焚き火ほどの大きさの炎が生まれ、それを維持する。
ふぅ、暖まる。
「は、は、はっくちょい!」
セシルは口元を押さえ、大きなくしゃみをした。
「だから言ったじゃないか。ほれ、こっち来い。セシル」
「う……わかった……」
服は脱がずだが、セシルはこちらに寄ってきて火に当たり始める。
温まってきたからか、青白かった顔色はすぐに赤みを取り戻していく。
そうしてしばらく、俺とセシルは無言で火に当たっていた。
「……魔術師は嫌いだ」
セシルが沈黙を破る。
「卑劣で、姑息で、汚くて……凄まじい力を持っているくせにそれを自分の為にしか使わない、身勝手に力を振るう奴らが、嫌いだ」
お? なんだ? 喧嘩売ってんのか?
折角助けてやったのにば馬券雑言並べられると、いかに温厚な俺でもムカっときたぞ。
「相当魔術師が嫌いなようだな? あん、魔術師に親でも殺されたか?」
「……そうだ」
一瞬、言葉を詰まらせた俺にセシルは言葉を続ける。
「僕は貴族の家柄だ。リードレッド家といえばその地では知られた名だった。僕はそこで何不自由なく暮らしていた。……しかしある日、旅行に行っていた僕が家に帰ると屋敷が燃えていた。両親も、跡継ぎだった兄も殺されていた。後でわかったが、家で雇っていた魔術師の仕業だったらしい。金欲しさに僕の家族を皆殺しにし、家に火を付けたそうだよ……!」
ぎり、と唇を噛むセシル。
悔しさに涙を浮かべていた。
「奴を見つけて復讐すべく、僕は冒険者になった。上位クラスになれば得られる情報も桁違いだし、実力を上げるにももってこいだ。金を得られればリードレッド家の再興も出来るだろう。だから――」
「こんな所で立ち止まってはいられない、か?」
こくり、とセシルは頷く。
なるほど、ギルドで会った時からやたらと俺に突っかかってきたのはそれが理由か。
八つ当たりも甚だしいが、気持ちはわからんでもない。
その目は復讐に燃えている。戦場でよく見た目だ。
敵討ちに燃える鋭い瞳、しかし険しく釣り上がっていたセシルの目がふっと緩む。
「……だがアレクセイ、君のような魔術師もいるのだな。
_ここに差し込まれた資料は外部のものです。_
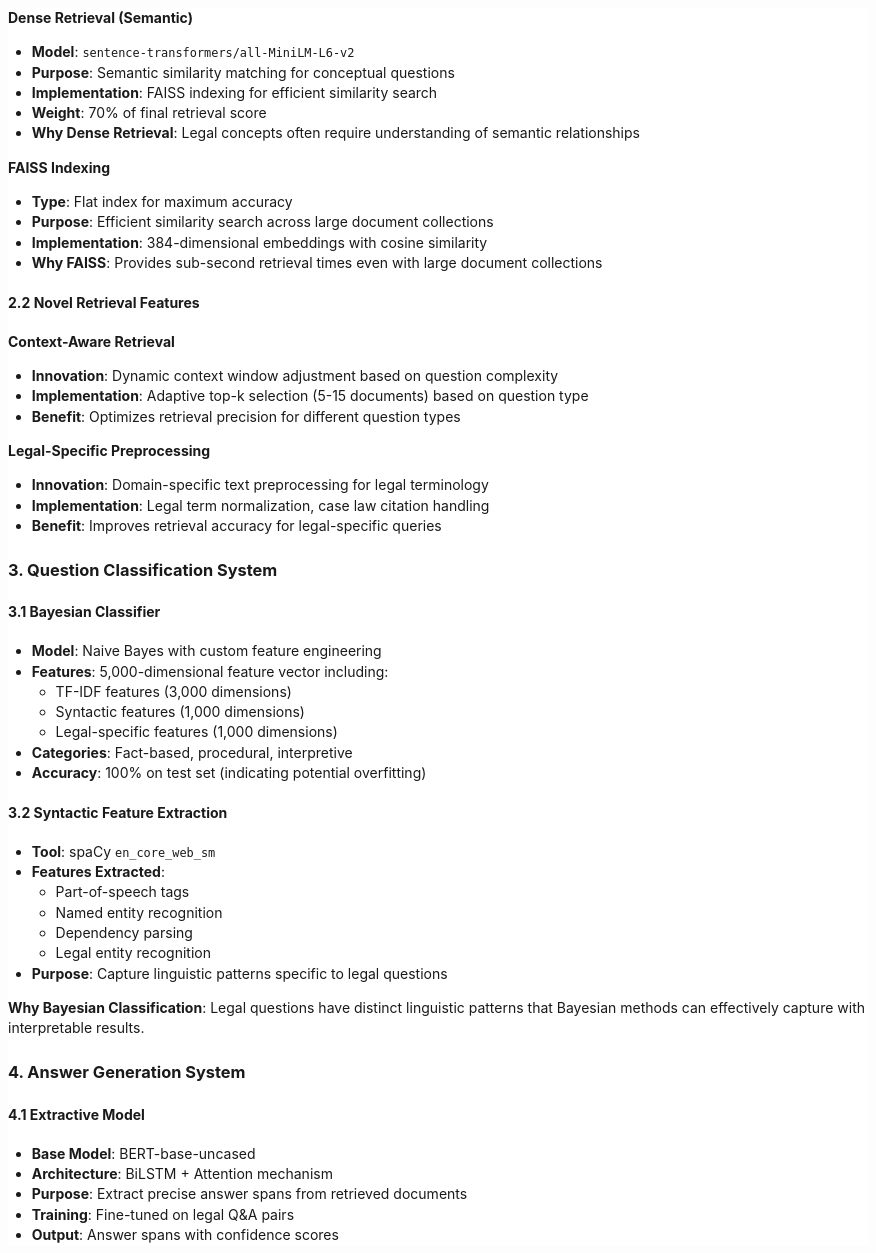 **Dense Retrieval (Semantic)**
- **Model**: `sentence-transformers/all-MiniLM-L6-v2`
- **Purpose**: Semantic similarity matching for conceptual questions
- **Implementation**: FAISS indexing for efficient similarity search
- **Weight**: 70% of final retrieval score
- **Why Dense Retrieval**: Legal concepts often require understanding of semantic relationships

**FAISS Indexing**
- **Type**: Flat index for maximum accuracy
- **Purpose**: Efficient similarity search across large document collections
- **Implementation**: 384-dimensional embeddings with cosine similarity
- **Why FAISS**: Provides sub-second retrieval times even with large document collections

#### 2.2 Novel Retrieval Features

**Context-Aware Retrieval**
- **Innovation**: Dynamic context window adjustment based on question complexity
- **Implementation**: Adaptive top-k selection (5-15 documents) based on question type
- **Benefit**: Optimizes retrieval precision for different question types

**Legal-Specific Preprocessing**
- **Innovation**: Domain-specific text preprocessing for legal terminology
- **Implementation**: Legal term normalization, case law citation handling
- **Benefit**: Improves retrieval accuracy for legal-specific queries

### 3. Question Classification System

#### 3.1 Bayesian Classifier
- **Model**: Naive Bayes with custom feature engineering
- **Features**: 5,000-dimensional feature vector including:
  - TF-IDF features (3,000 dimensions)
  - Syntactic features (1,000 dimensions)
  - Legal-specific features (1,000 dimensions)
- **Categories**: Fact-based, procedural, interpretive
- **Accuracy**: 100% on test set (indicating potential overfitting)

#### 3.2 Syntactic Feature Extraction
- **Tool**: spaCy `en_core_web_sm`
- **Features Extracted**:
  - Part-of-speech tags
  - Named entity recognition
  - Dependency parsing
  - Legal entity recognition
- **Purpose**: Capture linguistic patterns specific to legal questions

**Why Bayesian Classification**: Legal questions have distinct linguistic patterns that Bayesian methods can effectively capture with interpretable results.

### 4. Answer Generation System

#### 4.1 Extractive Model
- **Base Model**: BERT-base-uncased
- **Architecture**: BiLSTM + Attention mechanism
- **Purpose**: Extract precise answer spans from retrieved documents
- **Training**: Fine-tuned on legal Q&A pairs
- **Output**: Answer spans with confidence scores
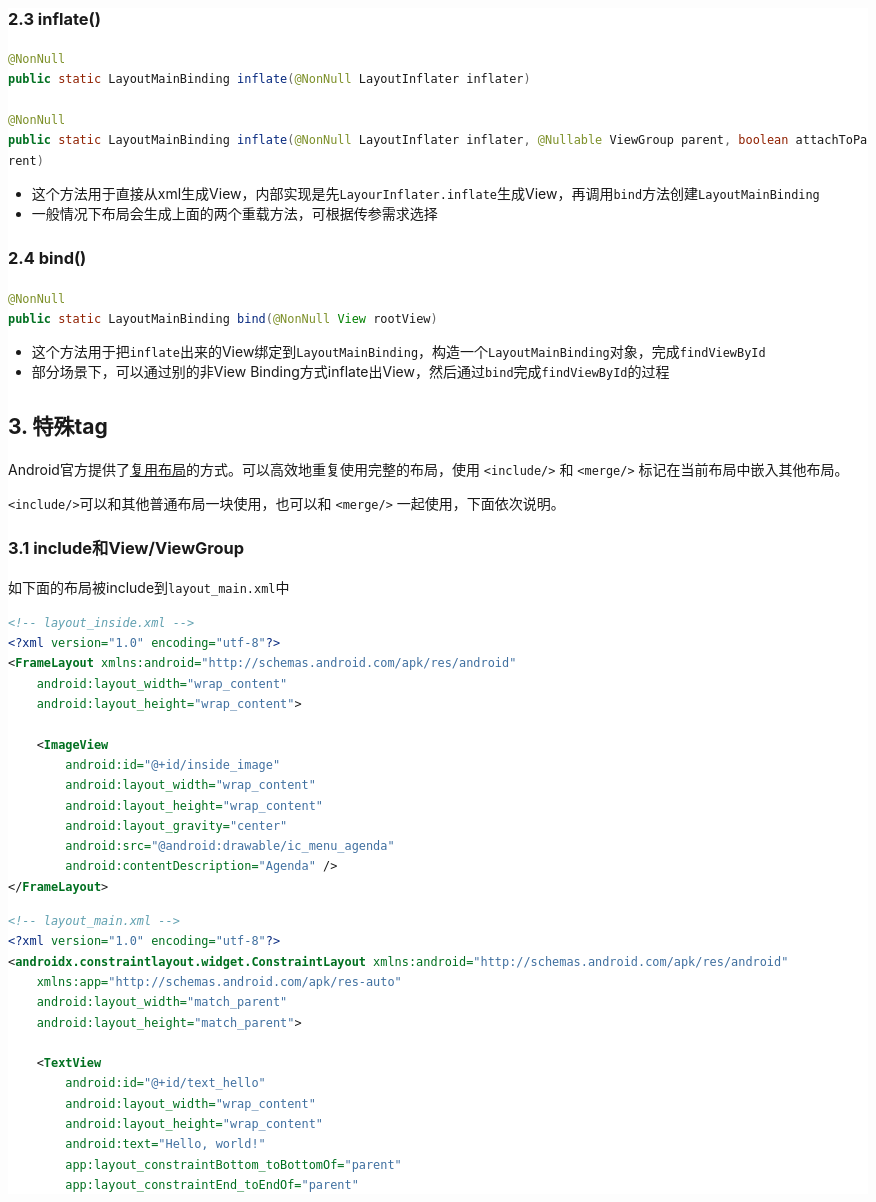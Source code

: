 ### 2.3 inflate()

```Java
@NonNull
public static LayoutMainBinding inflate(@NonNull LayoutInflater inflater)

@NonNull
public static LayoutMainBinding inflate(@NonNull LayoutInflater inflater, @Nullable ViewGroup parent, boolean attachToParent)
```

- 这个方法用于直接从xml生成View，内部实现是先`LayourInflater.inflate`生成View，再调用`bind`方法创建`LayoutMainBinding`
- 一般情况下布局会生成上面的两个重载方法，可根据传参需求选择

### 2.4 bind()

```Java
@NonNull
public static LayoutMainBinding bind(@NonNull View rootView)
```

- 这个方法用于把`inflate`出来的View绑定到`LayoutMainBinding`，构造一个`LayoutMainBinding`对象，完成`findViewById`
- 部分场景下，可以通过别的非View Binding方式inflate出View，然后通过`bind`完成`findViewById`的过程

## 3. 特殊tag

Android官方提供了[复用布局](https://developer.android.com/training/improving-layouts/reusing-layouts)的方式。可以高效地重复使用完整的布局，使用 `<include/>` 和 `<merge/>` 标记在当前布局中嵌入其他布局。

`<include/>`可以和其他普通布局一块使用，也可以和 `<merge/>` 一起使用，下面依次说明。

### 3.1 include和View/ViewGroup

如下面的布局被include到`layout_main.xml`中
```xml
<!-- layout_inside.xml -->
<?xml version="1.0" encoding="utf-8"?>
<FrameLayout xmlns:android="http://schemas.android.com/apk/res/android"
    android:layout_width="wrap_content"
    android:layout_height="wrap_content">

    <ImageView
        android:id="@+id/inside_image"
        android:layout_width="wrap_content"
        android:layout_height="wrap_content"
        android:layout_gravity="center"
        android:src="@android:drawable/ic_menu_agenda"
        android:contentDescription="Agenda" />
</FrameLayout>
```

```xml
<!-- layout_main.xml -->
<?xml version="1.0" encoding="utf-8"?>
<androidx.constraintlayout.widget.ConstraintLayout xmlns:android="http://schemas.android.com/apk/res/android"
    xmlns:app="http://schemas.android.com/apk/res-auto"
    android:layout_width="match_parent"
    android:layout_height="match_parent">

    <TextView
        android:id="@+id/text_hello"
        android:layout_width="wrap_content"
        android:layout_height="wrap_content"
        android:text="Hello, world!"
        app:layout_constraintBottom_toBottomOf="parent"
        app:layout_constraintEnd_toEndOf="parent"
```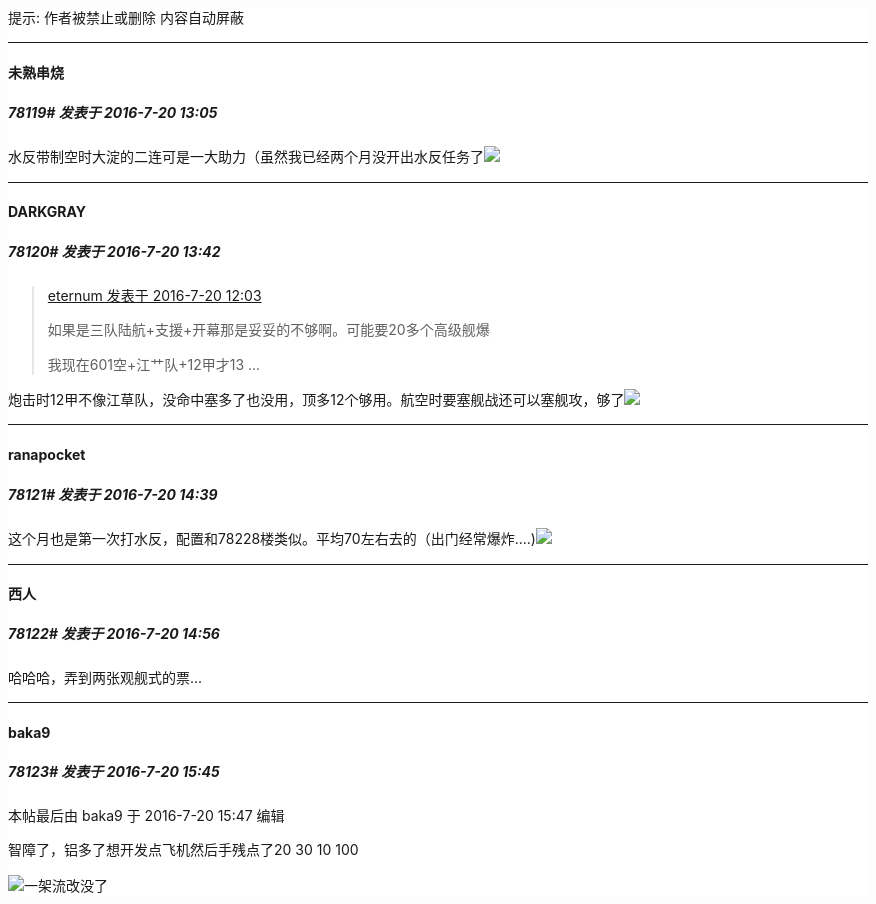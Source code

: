 提示: 作者被禁止或删除 内容自动屏蔽


*****

####  未熟串烧  
##### 78119#       发表于 2016-7-20 13:05


水反带制空时大淀的二连可是一大助力（虽然我已经两个月没开出水反任务了<img src="https://static.saraba1st.com/image/smiley/face/32.gif" referrerpolicy="no-referrer">


*****

####  DARKGRAY  
##### 78120#       发表于 2016-7-20 13:42


<blockquote><a href="httphttps://bbs.saraba1st.com/2b/forum.php?mod=redirect&amp;goto=findpost&amp;pid=33005745&amp;ptid=930880" target="_blank">eternum 发表于 2016-7-20 12:03</a>

如果是三队陆航+支援+开幕那是妥妥的不够啊。可能要20多个高级舰爆


我现在601空+江艹队+12甲才13 ...</blockquote>
炮击时12甲不像江草队，没命中塞多了也没用，顶多12个够用。航空时要塞舰战还可以塞舰攻，够了<img src="https://static.saraba1st.com/image/smiley/face/12.gif" referrerpolicy="no-referrer">


*****

####  ranapocket  
##### 78121#       发表于 2016-7-20 14:39


这个月也是第一次打水反，配置和78228楼类似。平均70左右去的（出门经常爆炸....)<img src="https://static.saraba1st.com/image/smiley/dym/149.gif" referrerpolicy="no-referrer">


*****

####  西人  
##### 78122#       发表于 2016-7-20 14:56


哈哈哈，弄到两张观舰式的票...


*****

####  baka9  
##### 78123#       发表于 2016-7-20 15:45


 本帖最后由 baka9 于 2016-7-20 15:47 编辑 

智障了，铝多了想开发点飞机然后手残点了20 30 10 100

<img src="https://static.saraba1st.com/image/smiley/normal/122.gif" referrerpolicy="no-referrer">一架流改没了
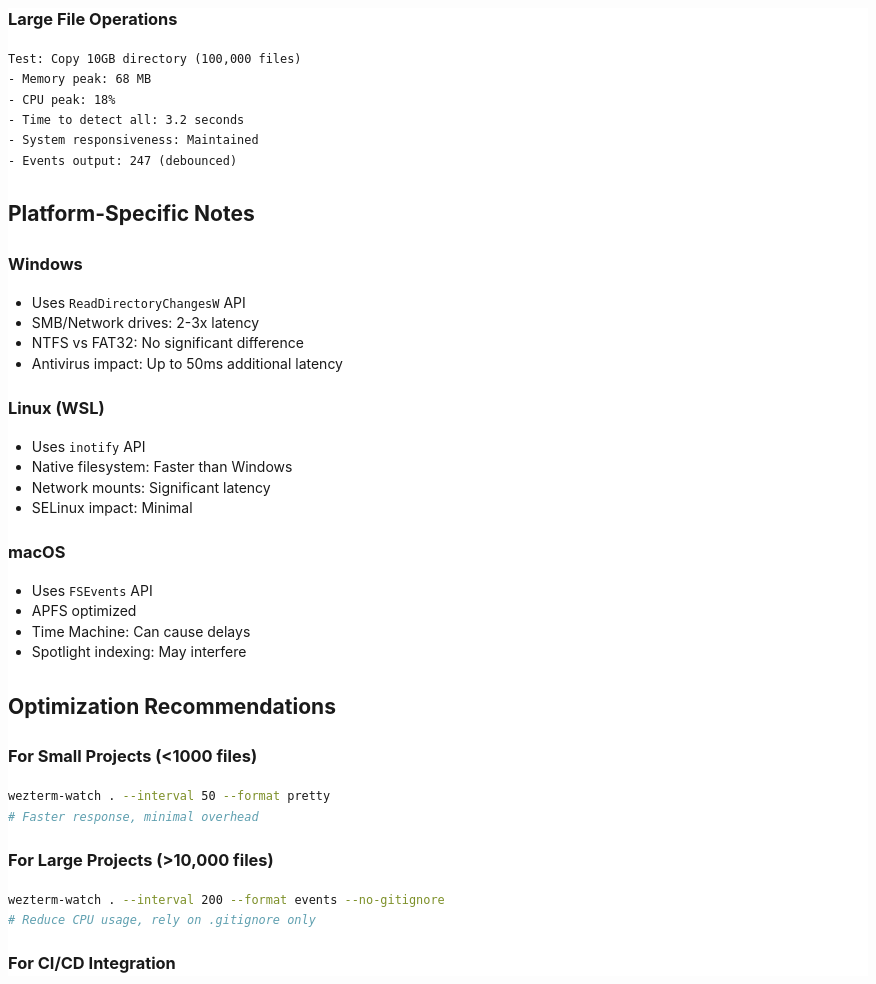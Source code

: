 ### Large File Operations

```
Test: Copy 10GB directory (100,000 files)
- Memory peak: 68 MB
- CPU peak: 18%
- Time to detect all: 3.2 seconds
- System responsiveness: Maintained
- Events output: 247 (debounced)
```

## Platform-Specific Notes

### Windows

- Uses `ReadDirectoryChangesW` API
- SMB/Network drives: 2-3x latency
- NTFS vs FAT32: No significant difference
- Antivirus impact: Up to 50ms additional latency

### Linux (WSL)

- Uses `inotify` API
- Native filesystem: Faster than Windows
- Network mounts: Significant latency
- SELinux impact: Minimal

### macOS

- Uses `FSEvents` API
- APFS optimized
- Time Machine: Can cause delays
- Spotlight indexing: May interfere

## Optimization Recommendations

### For Small Projects (<1000 files)

```bash
wezterm-watch . --interval 50 --format pretty
# Faster response, minimal overhead
```

### For Large Projects (>10,000 files)

```bash
wezterm-watch . --interval 200 --format events --no-gitignore
# Reduce CPU usage, rely on .gitignore only
```

### For CI/CD Integration
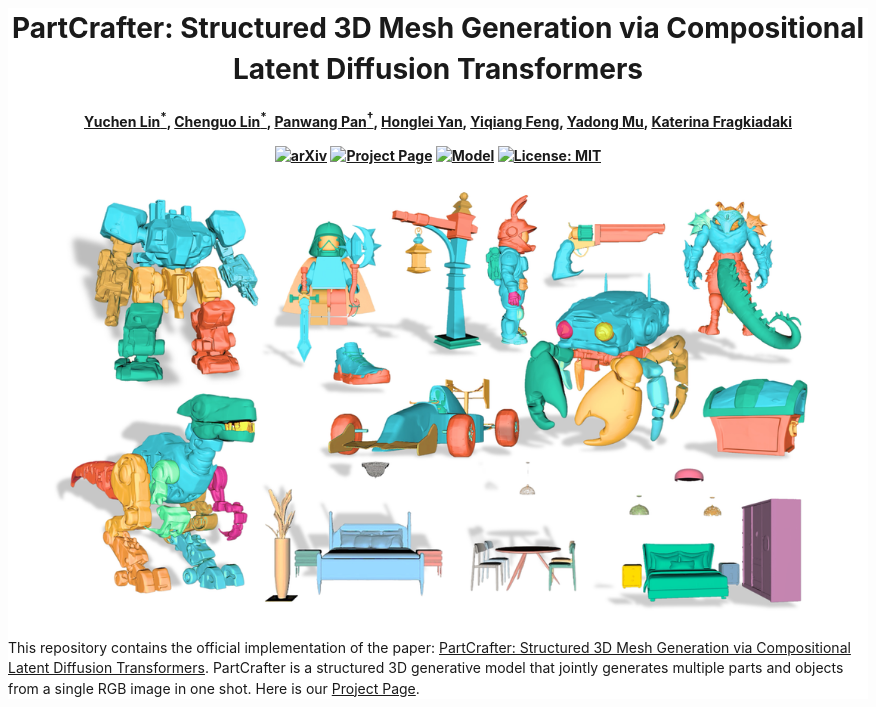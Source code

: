 <h1 align="center">
PartCrafter: Structured 3D Mesh Generation via Compositional Latent Diffusion Transformers
</h1>

<h4 align="center">

[Yuchen Lin<sup>*</sup>](https://wgsxm.github.io), [Chenguo Lin<sup>*</sup>](https://chenguolin.github.io), [Panwang Pan<sup>†</sup>](https://paulpanwang.github.io), [Honglei Yan](https://openreview.net/profile?id=~Honglei_Yan1), [Yiqiang Feng](https://openreview.net/profile?id=~Feng_Yiqiang1), [Yadong Mu](http://www.muyadong.com), [Katerina Fragkiadaki](https://www.cs.cmu.edu/~katef/)

[![arXiv](https://img.shields.io/badge/arXiv-2506.05573-b31b1b.svg?logo=arXiv)](https://arxiv.org/abs/2506.05573)
[![Project Page](https://img.shields.io/badge/🏠-Project%20Page-blue.svg)](https://wgsxm.github.io/projects/partcrafter)
[![Model](https://img.shields.io/badge/🤗%20Model-PartCrafter-yellow.svg)](https://huggingface.co/wgsxm/PartCrafter)
[![License: MIT](https://img.shields.io/badge/📄%20License-MIT-green)](./LICENSE)

<p align="center">
    <img width="90%" alt="pipeline", src="./assets/teaser.png">
</p>

</h4>

This repository contains the official implementation of the paper: [PartCrafter: Structured 3D Mesh Generation via Compositional Latent Diffusion Transformers](https://wgsxm.github.io/projects/partcrafter/). 
PartCrafter is a structured 3D generative model that jointly generates multiple parts and objects from a single RGB image in one shot. 
Here is our [Project Page](https://wgsxm.github.io/projects/partcrafter).
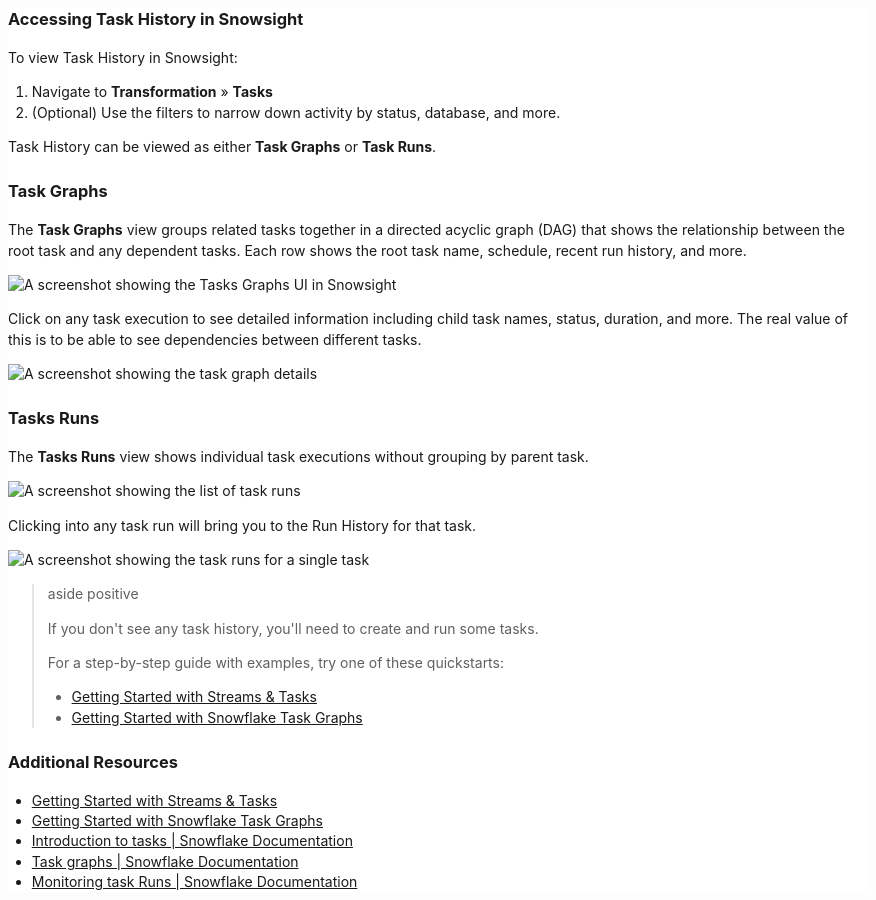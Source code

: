 ### Accessing Task History in Snowsight

To view Task History in Snowsight:

1. Navigate to **Transformation** » **Tasks**
1. (Optional) Use the filters to narrow down activity by status, database, and more.

Task History can be viewed as either **Task Graphs** or **Task Runs**.

### Task Graphs

The **Task Graphs** view groups related tasks together in a directed acyclic graph (DAG) that shows the relationship between the root task and any dependent tasks. Each row shows the root task name, schedule, recent run history, and more.

![A screenshot showing the Tasks Graphs UI in Snowsight](./assets/tasks-graphs.png)

Click on any task execution to see detailed information including child task names, status, duration, and more. The real value of this is to be able to see dependencies between different tasks.



![A screenshot showing the task graph details](./assets/tasks-graph-details.png)

### Tasks Runs

The **Tasks Runs** view shows individual task executions without grouping by parent task.

![A screenshot showing the list of task runs](./assets/tasks-runs.png)

Clicking into any task run will bring you to the Run History for that task.

![A screenshot showing the task runs for a single task](./assets/tasks-runs-details.png)

> aside positive
>
> If you don't see any task history, you'll need to create and run some tasks.
>
> For a step-by-step guide with examples, try one of these quickstarts:
>
> - [Getting Started with Streams & Tasks](https://quickstarts.snowflake.com/guide/getting_started_with_streams_and_tasks/index.html)
> - [Getting Started with Snowflake Task Graphs](https://quickstarts.snowflake.com/guide/getting-started-with-task-graphs/index.html)

### Additional Resources

- [Getting Started with Streams & Tasks](https://quickstarts.snowflake.com/guide/getting_started_with_streams_and_tasks/index.html)
- [Getting Started with Snowflake Task Graphs](https://quickstarts.snowflake.com/guide/getting-started-with-task-graphs/index.html)
- [Introduction to tasks | Snowflake Documentation](https://docs.snowflake.com/en/user-guide/tasks-intro)
- [Task graphs | Snowflake Documentation](https://docs.snowflake.com/en/user-guide/tasks-graphs)
- [Monitoring task Runs | Snowflake Documentation](https://docs.snowflake.com/en/user-guide/tasks-monitor)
先刻までの非礼を詫びよう。本当に済まなかった」
セシルはそう言って頭を下げる。
拍子抜けした俺は、急に照れくさくなってきた。
「いいってことよ。そんな理由があるなら、尚更休んどけ。こんな所で焦って死ぬわけにはいかないだろ?」
言うまでもなく、休息は大事だ。
コンディションを維持し、任務を遂行するには適宜休息をとった方が効率が良い。
セシルも冷静になり納得したようで、頷いた。
「あぁ……そう、だな……」
そのまま、目を瞑りウトウトとし始める。
よほど疲れていたのだろう。
俺もちょっと眠くなってきた。
『シヴィ、少し寝る。敵が来たら教えてくれ。アラームを午前六時に設定。早起きしてから、地上へ戻る』
『了解、お疲れ様でした。アレクセイ』
俺はシヴィにそう命じると、横になり眠りにつくのだった。